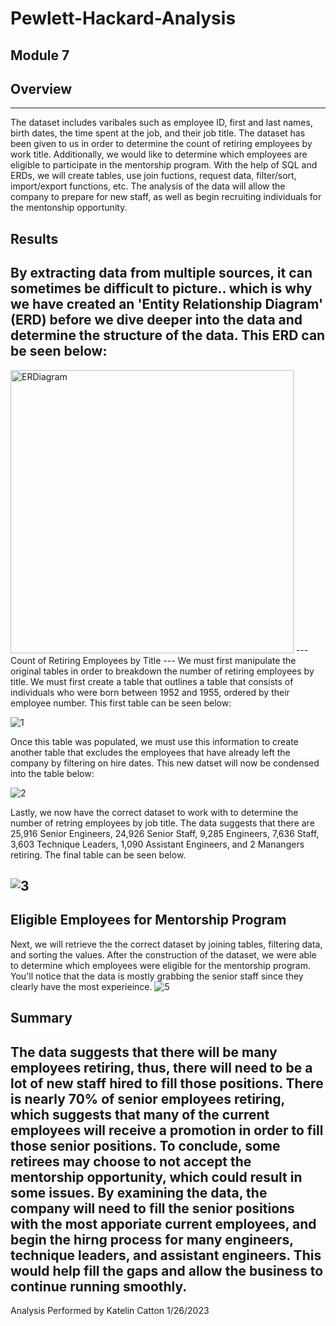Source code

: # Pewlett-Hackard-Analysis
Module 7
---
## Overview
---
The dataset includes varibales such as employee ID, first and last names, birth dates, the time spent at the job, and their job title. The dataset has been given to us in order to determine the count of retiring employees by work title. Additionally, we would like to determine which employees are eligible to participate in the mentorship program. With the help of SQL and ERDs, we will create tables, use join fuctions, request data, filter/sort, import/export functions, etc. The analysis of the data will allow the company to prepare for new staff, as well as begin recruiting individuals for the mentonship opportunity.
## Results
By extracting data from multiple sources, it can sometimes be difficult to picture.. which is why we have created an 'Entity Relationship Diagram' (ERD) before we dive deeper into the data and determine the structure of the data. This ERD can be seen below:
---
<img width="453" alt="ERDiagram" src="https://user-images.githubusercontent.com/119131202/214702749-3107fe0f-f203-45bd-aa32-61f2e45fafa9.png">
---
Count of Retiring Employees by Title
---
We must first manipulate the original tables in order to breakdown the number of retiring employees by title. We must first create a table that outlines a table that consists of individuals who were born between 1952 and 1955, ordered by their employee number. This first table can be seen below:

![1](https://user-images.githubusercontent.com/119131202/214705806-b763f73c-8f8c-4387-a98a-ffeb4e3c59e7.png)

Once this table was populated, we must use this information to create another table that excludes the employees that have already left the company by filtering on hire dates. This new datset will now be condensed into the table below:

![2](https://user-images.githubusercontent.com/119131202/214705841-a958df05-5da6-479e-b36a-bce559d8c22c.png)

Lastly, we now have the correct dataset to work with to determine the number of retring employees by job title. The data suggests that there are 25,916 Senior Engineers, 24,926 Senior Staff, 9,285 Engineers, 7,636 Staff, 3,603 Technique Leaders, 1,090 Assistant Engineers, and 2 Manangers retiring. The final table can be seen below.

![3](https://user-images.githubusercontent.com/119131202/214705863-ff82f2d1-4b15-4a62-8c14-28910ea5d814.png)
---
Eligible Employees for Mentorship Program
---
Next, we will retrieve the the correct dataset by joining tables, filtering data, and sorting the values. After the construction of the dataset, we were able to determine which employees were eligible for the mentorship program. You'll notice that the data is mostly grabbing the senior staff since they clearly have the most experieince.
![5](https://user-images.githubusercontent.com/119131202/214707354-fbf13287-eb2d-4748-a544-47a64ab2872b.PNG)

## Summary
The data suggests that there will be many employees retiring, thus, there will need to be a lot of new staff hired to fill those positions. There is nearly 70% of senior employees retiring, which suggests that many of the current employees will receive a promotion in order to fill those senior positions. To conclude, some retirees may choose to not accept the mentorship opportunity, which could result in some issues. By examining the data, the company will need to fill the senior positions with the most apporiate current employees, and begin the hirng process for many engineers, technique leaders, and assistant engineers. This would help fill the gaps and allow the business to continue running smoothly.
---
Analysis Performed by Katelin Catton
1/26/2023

==

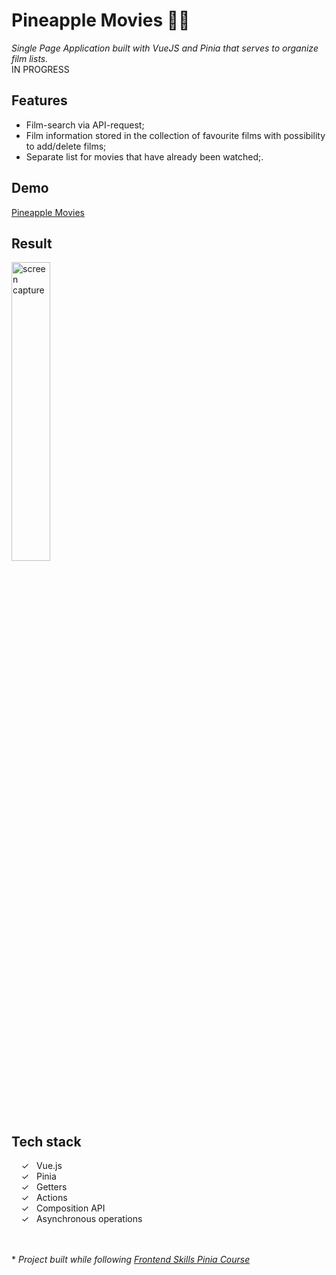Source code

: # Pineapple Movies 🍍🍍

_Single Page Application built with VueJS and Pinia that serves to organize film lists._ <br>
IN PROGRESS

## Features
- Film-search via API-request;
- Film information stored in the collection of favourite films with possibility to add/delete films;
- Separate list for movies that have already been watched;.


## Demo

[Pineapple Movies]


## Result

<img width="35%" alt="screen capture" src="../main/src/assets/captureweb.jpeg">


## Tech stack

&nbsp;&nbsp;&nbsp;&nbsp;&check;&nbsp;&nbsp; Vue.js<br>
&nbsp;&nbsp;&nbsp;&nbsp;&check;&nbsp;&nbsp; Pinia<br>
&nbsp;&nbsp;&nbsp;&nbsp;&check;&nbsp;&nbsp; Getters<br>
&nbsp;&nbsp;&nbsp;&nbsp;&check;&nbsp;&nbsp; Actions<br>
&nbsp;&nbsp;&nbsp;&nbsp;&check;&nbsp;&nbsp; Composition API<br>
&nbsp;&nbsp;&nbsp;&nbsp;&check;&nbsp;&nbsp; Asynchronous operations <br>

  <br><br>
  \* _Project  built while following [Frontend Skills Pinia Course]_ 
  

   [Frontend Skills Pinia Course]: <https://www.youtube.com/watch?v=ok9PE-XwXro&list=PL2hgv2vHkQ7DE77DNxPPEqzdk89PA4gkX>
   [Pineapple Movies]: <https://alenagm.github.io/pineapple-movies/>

---

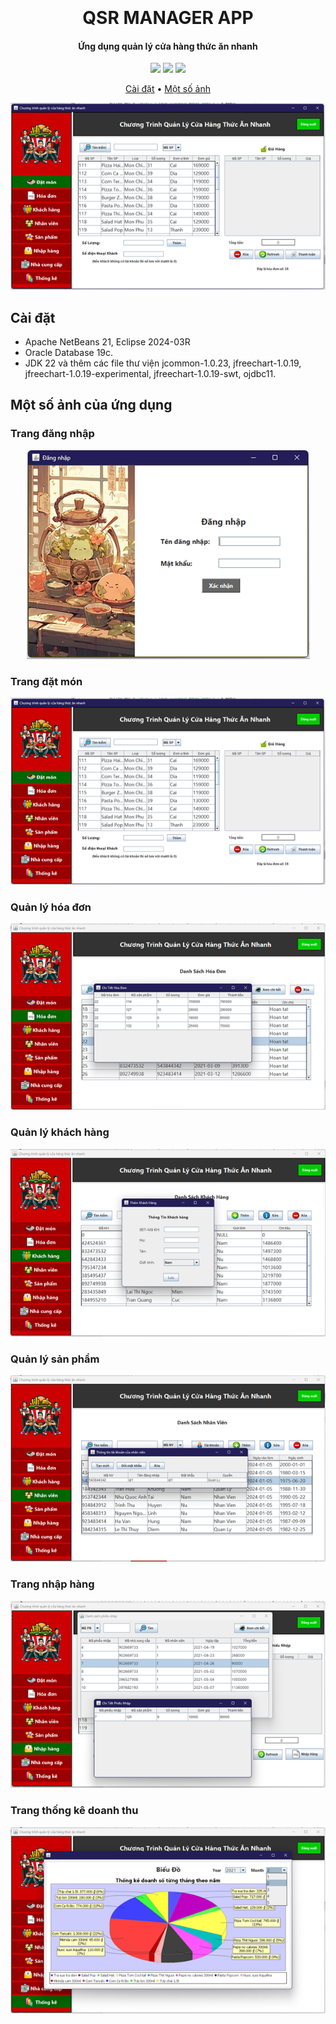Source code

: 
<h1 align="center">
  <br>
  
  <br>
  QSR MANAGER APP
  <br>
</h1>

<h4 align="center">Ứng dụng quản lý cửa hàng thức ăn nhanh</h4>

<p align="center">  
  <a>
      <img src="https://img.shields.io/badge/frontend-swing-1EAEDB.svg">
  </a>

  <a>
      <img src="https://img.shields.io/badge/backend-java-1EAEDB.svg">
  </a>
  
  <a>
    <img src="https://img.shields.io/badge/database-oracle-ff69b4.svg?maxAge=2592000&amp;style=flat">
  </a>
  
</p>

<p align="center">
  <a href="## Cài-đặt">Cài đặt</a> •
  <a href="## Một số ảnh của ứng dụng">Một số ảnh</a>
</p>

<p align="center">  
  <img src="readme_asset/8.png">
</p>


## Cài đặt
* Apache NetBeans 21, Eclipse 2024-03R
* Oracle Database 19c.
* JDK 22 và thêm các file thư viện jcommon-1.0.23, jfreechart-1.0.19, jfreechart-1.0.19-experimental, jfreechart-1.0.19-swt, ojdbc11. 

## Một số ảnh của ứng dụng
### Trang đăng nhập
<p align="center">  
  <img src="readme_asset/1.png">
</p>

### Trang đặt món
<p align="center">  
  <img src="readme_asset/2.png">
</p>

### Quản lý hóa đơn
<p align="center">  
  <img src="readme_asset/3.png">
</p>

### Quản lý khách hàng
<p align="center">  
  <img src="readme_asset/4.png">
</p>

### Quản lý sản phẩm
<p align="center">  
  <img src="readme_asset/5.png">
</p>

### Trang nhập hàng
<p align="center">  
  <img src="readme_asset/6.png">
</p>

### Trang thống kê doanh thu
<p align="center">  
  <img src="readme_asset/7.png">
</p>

* EXERCISE
Find every line in the records that has the word "width". Copy those lines.

* FINISHED EXERCISE
<img width="453" alt="ERDiagram" src="https://user-images.githubusercontent.com/119131202/214702749-3107fe0f-f203-45bd-aa32-61f2e45fafa9.png">
<img width="35%" alt="screen capture" src="../main/src/assets/captureweb.jpeg">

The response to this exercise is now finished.